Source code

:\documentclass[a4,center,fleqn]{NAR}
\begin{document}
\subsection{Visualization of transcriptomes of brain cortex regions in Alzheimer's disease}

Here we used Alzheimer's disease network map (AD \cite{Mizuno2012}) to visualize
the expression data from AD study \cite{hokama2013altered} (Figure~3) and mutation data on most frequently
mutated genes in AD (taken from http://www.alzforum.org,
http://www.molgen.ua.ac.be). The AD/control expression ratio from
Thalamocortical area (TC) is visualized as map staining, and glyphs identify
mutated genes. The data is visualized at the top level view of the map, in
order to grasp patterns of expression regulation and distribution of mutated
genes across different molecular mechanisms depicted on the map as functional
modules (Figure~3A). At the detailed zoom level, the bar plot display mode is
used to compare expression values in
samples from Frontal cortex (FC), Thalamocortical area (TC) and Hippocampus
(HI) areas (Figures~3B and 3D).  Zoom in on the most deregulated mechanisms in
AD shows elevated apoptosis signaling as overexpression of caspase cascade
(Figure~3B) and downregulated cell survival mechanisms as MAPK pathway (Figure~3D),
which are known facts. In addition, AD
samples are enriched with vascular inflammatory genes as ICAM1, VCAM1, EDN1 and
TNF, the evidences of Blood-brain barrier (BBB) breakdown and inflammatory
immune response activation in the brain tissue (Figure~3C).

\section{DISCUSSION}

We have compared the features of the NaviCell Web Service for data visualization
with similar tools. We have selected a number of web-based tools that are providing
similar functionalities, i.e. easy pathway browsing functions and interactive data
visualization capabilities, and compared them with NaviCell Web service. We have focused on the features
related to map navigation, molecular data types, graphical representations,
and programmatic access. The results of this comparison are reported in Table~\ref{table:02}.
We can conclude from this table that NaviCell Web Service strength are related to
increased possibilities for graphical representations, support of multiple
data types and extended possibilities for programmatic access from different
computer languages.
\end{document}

_____

• TASK STATEMENT: Give the count of lines in the material containing "inflammatory". The reply is that number alone.

• ANSWER BELOW: 2